The history of the island of Euboea is largely that of its two principal cities, Chalcis and Eretria, both mentioned in the Catalogue of Ships. Both cities were settled by Ionian Greeks from Attiki, and would eventually settle numerous colonies in Magna Graecia and Sicily, such as Cumae and Rhegium, and on the coast of Macedonia. This opened new trade routes to the Greeks, and extended the reach of western civilization. The commercial influence of these city-states is evident in the fact that the Euboic scale of weights and measures was used among the Ionic cities generally, and in Athens until the end of the 7th century BC, during the time of Solon. The classicist Barry B. Powell has proposed that Euboea may have been where the Greek alphabet was first employed, c. 775-750 BC, and that Homer may have spent part of his life on the island.
Chalcis and Eretria were rival cities, and appear to have been equally powerful for a while. One of the earliest major military conflicts in Greek history took place between them, known as the Lelantine War, in which many other Greek city-states also took part. Following the infamous battles of Thermopylae and Artemisium, Persian forces captured and sacked Athens, and also took Euboea, Boeotia, and Attiki, allowing them to overrun almost all of Greece. In 490 BC, Eretria was utterly ruined and its inhabitants were transported to Persia.
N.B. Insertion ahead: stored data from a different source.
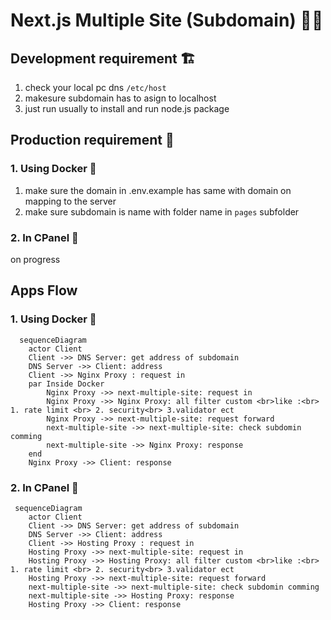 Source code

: # Next.js Multiple Site (Subdomain) 🏋️‍♂️

## Development requirement 🏗
1. check  your local pc dns `/etc/host`
2. makesure subdomain has to asign to localhost
3. just run usually to install and run node.js package

## Production requirement 🚢

### 1. Using Docker 🐳
1. make sure the domain in .env.example has same with domain on mapping to the server
2. make sure subdomain is name with folder name in `pages` subfolder

### 2. In CPanel 🚤
on progress

## Apps Flow 

### 1. Using Docker 🐳
```mermaid
  sequenceDiagram
    actor Client
    Client ->> DNS Server: get address of subdomain
    DNS Server ->> Client: address
    Client ->> Nginx Proxy : request in
    par Inside Docker
        Nginx Proxy ->> next-multiple-site: request in
        Nginx Proxy ->> Nginx Proxy: all filter custom <br>like :<br> 1. rate limit <br> 2. security<br> 3.validator ect
        Nginx Proxy ->> next-multiple-site: request forward
        next-multiple-site ->> next-multiple-site: check subdomin comming
        next-multiple-site ->> Nginx Proxy: response
    end
    Nginx Proxy ->> Client: response
```
### 2. In CPanel 🚤
```mermaid
 sequenceDiagram
    actor Client
    Client ->> DNS Server: get address of subdomain
    DNS Server ->> Client: address
    Client ->> Hosting Proxy : request in
    Hosting Proxy ->> next-multiple-site: request in
    Hosting Proxy ->> Hosting Proxy: all filter custom <br>like :<br> 1. rate limit <br> 2. security<br> 3.validator ect
    Hosting Proxy ->> next-multiple-site: request forward
    next-multiple-site ->> next-multiple-site: check subdomin comming
    next-multiple-site ->> Hosting Proxy: response
    Hosting Proxy ->> Client: response 

   
``` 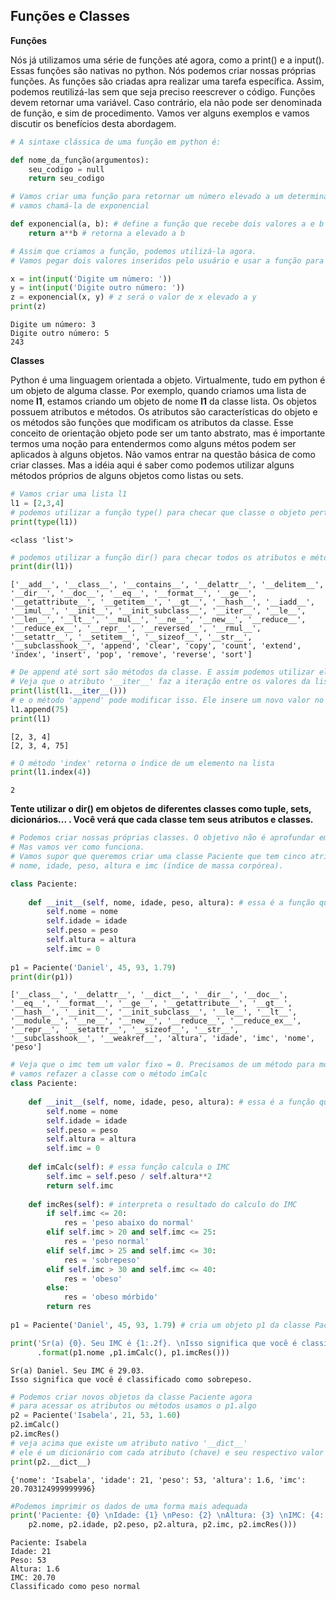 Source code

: 
## Funções e Classes

**Funções**

Nós já utilizamos uma série de funções até agora, como a print() e a input(). Essas funções são nativas no python.
Nós podemos criar nossas próprias funções. As funções são criadas apra realizar uma tarefa específica.
Assim, podemos reutilizá-las sem que seja preciso reescrever o código.
Funções devem retornar uma variável. Caso contrário, ela não pode ser denominada de função, e sim de procedimento.
Vamos ver alguns exemplos e vamos discutir os benefícios desta abordagem.


```python
# A sintaxe clássica de uma função em python é:

def nome_da_função(argumentos):
    seu_codigo = null 
    return seu_codigo
```


```python
# Vamos criar uma função para retornar um número elevado a um determinado valor
# vamos chamá-la de exponencial

def exponencial(a, b): # define a função que recebe dois valores a e b
    return a**b # retorna a elevado a b
```


```python
# Assim que criamos a função, podemos utilizá-la agora. 
# Vamos pegar dois valores inseridos pelo usuário e usar a função para retornar um valor elevado ao outro

x = int(input('Digite um número: '))
y = int(input('Digite outro número: '))
z = exponencial(x, y) # z será o valor de x elevado a y
print(z)
```

    Digite um número: 3
    Digite outro número: 5
    243


**Classes**

Python é uma linguagem orientada a objeto. Virtualmente, tudo em python é um objeto de alguma classe. Por exemplo, quando criamos uma lista de nome **l1**, estamos criando um objeto de nome **l1** da classe lista.
Os objetos possuem atributos e métodos. Os atributos são características do objeto e os métodos são funções que modificam os atributos da classe.
Esse conceito de orientação  objeto pode ser um tanto abstrato, mas é importante termos uma noção para entendermos como alguns métos podem ser aplicados à alguns objetos.
Não vamos entrar na questão básica de como criar classes. Mas a idéia aqui é saber como podemos utilizar alguns métodos próprios de alguns objetos como listas ou sets.


```python
# Vamos criar uma lista l1
l1 = [2,3,4]
# podemos utilizar a função type() para checar que classe o objeto pertence
print(type(l1))
```

    <class 'list'>



```python
# podemos utilizar a função dir() para checar todos os atributos e métodos da nossa classe
print(dir(l1))
```

    ['__add__', '__class__', '__contains__', '__delattr__', '__delitem__', '__dir__', '__doc__', '__eq__', '__format__', '__ge__', '__getattribute__', '__getitem__', '__gt__', '__hash__', '__iadd__', '__imul__', '__init__', '__init_subclass__', '__iter__', '__le__', '__len__', '__lt__', '__mul__', '__ne__', '__new__', '__reduce__', '__reduce_ex__', '__repr__', '__reversed__', '__rmul__', '__setattr__', '__setitem__', '__sizeof__', '__str__', '__subclasshook__', 'append', 'clear', 'copy', 'count', 'extend', 'index', 'insert', 'pop', 'remove', 'reverse', 'sort']



```python
# De append até sort são métodos da classe. E assim podemos utilizar eles para modificar ou extrair infromações dos atributos da classe.
# Veja que o atributo '__iter__' faz a iteração entre os valores da lista
print(list(l1.__iter__()))
# e o método 'append' pode modificar isso. Ele insere um novo valor no final da lista
l1.append(75)
print(l1)
```

    [2, 3, 4]
    [2, 3, 4, 75]



```python
# O método 'index' retorna o índice de um elemento na lista
print(l1.index(4))
```

    2


**Tente utilizar o dir() em objetos de diferentes classes como tuple, sets, dicionários... . Você verá que cada classe tem seus atributos e classes.**


```python
# Podemos criar nossas próprias classes. O objetivo não é aprofundar em orientação a objeto aqui.
# Mas vamos ver como funciona.
# Vamos supor que queremos criar uma classe Paciente que tem cinco atributos:
# nome, idade, peso, altura e imc (índice de massa corpórea).

class Paciente:
    
    def __init__(self, nome, idade, peso, altura): # essa é a função que chamamos de construtor
        self.nome = nome
        self.idade = idade
        self.peso = peso
        self.altura = altura
        self.imc = 0
        
p1 = Paciente('Daniel', 45, 93, 1.79)
print(dir(p1))
```

    ['__class__', '__delattr__', '__dict__', '__dir__', '__doc__', '__eq__', '__format__', '__ge__', '__getattribute__', '__gt__', '__hash__', '__init__', '__init_subclass__', '__le__', '__lt__', '__module__', '__ne__', '__new__', '__reduce__', '__reduce_ex__', '__repr__', '__setattr__', '__sizeof__', '__str__', '__subclasshook__', '__weakref__', 'altura', 'idade', 'imc', 'nome', 'peso']



```python
# Veja que o imc tem um valor fixo = 0. Precisamos de um método para modificar isso.
# vamos refazer a classe com o método imCalc
class Paciente:
    
    def __init__(self, nome, idade, peso, altura): # essa é a função que chamamos de construtor (__init__). 
        self.nome = nome
        self.idade = idade
        self.peso = peso
        self.altura = altura
        self.imc = 0
        
    def imCalc(self): # essa função calcula o IMC
        self.imc = self.peso / self.altura**2
        return self.imc
    
    def imcRes(self): # interpreta o resultado do calculo do IMC
        if self.imc <= 20:
            res = 'peso abaixo do normal'
        elif self.imc > 20 and self.imc <= 25:
            res = 'peso normal'
        elif self.imc > 25 and self.imc <= 30:
            res = 'sobrepeso'
        elif self.imc > 30 and self.imc <= 40:
            res = 'obeso'
        else:
            res = 'obeso mórbido'
        return res
    
p1 = Paciente('Daniel', 45, 93, 1.79) # cria um objeto p1 da classe Paciente. É necessário passar os 4 parâmetros

print('Sr(a) {0}. Seu IMC é {1:.2f}. \nIsso significa que você é classificado como {2}.'
      .format(p1.nome ,p1.imCalc(), p1.imcRes()))
```

    Sr(a) Daniel. Seu IMC é 29.03. 
    Isso significa que você é classificado como sobrepeso.



```python
# Podemos criar novos objetos da classe Paciente agora
# para acessar os atributos ou métodos usamos o p1.algo
p2 = Paciente('Isabela', 21, 53, 1.60)
p2.imCalc()
p2.imcRes()
# veja acima que existe um atributo nativo '__dict__'
# ele é um dicionário com cada atributo (chave) e seu respectivo valor
print(p2.__dict__)
```

    {'nome': 'Isabela', 'idade': 21, 'peso': 53, 'altura': 1.6, 'imc': 20.703124999999996}



```python
#Podemos imprimir os dados de uma forma mais adequada
print('Paciente: {0} \nIdade: {1} \nPeso: {2} \nAltura: {3} \nIMC: {4:.2f} \nClassificado como {5}'.format(
    p2.nome, p2.idade, p2.peso, p2.altura, p2.imc, p2.imcRes()))
```

    Paciente: Isabela 
    Idade: 21 
    Peso: 53 
    Altura: 1.6 
    IMC: 20.70 
    Classificado como peso normal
Though it was restored nearby its original site after the Battle of Marathon, the city never regained its former eminence.
Both cities gradually lost influence to Athens, which saw Euboea as a strategic territory. Euboea was an important source of grain and cattle, and controlling the island meant Athens could prevent invasion and better protect its trade routes from piracy.
Athens invaded Chalcis in 506 BC and settled 4,000 Attic Greeks on their lands. After this conflict, the whole of the island was gradually reduced to an Athenian dependency. Another struggle between Euboea and Athens broke out in 446. Led by Pericles, the Athenians subdued the revolt, and captured Histiaea in the north of the island for their own settlement.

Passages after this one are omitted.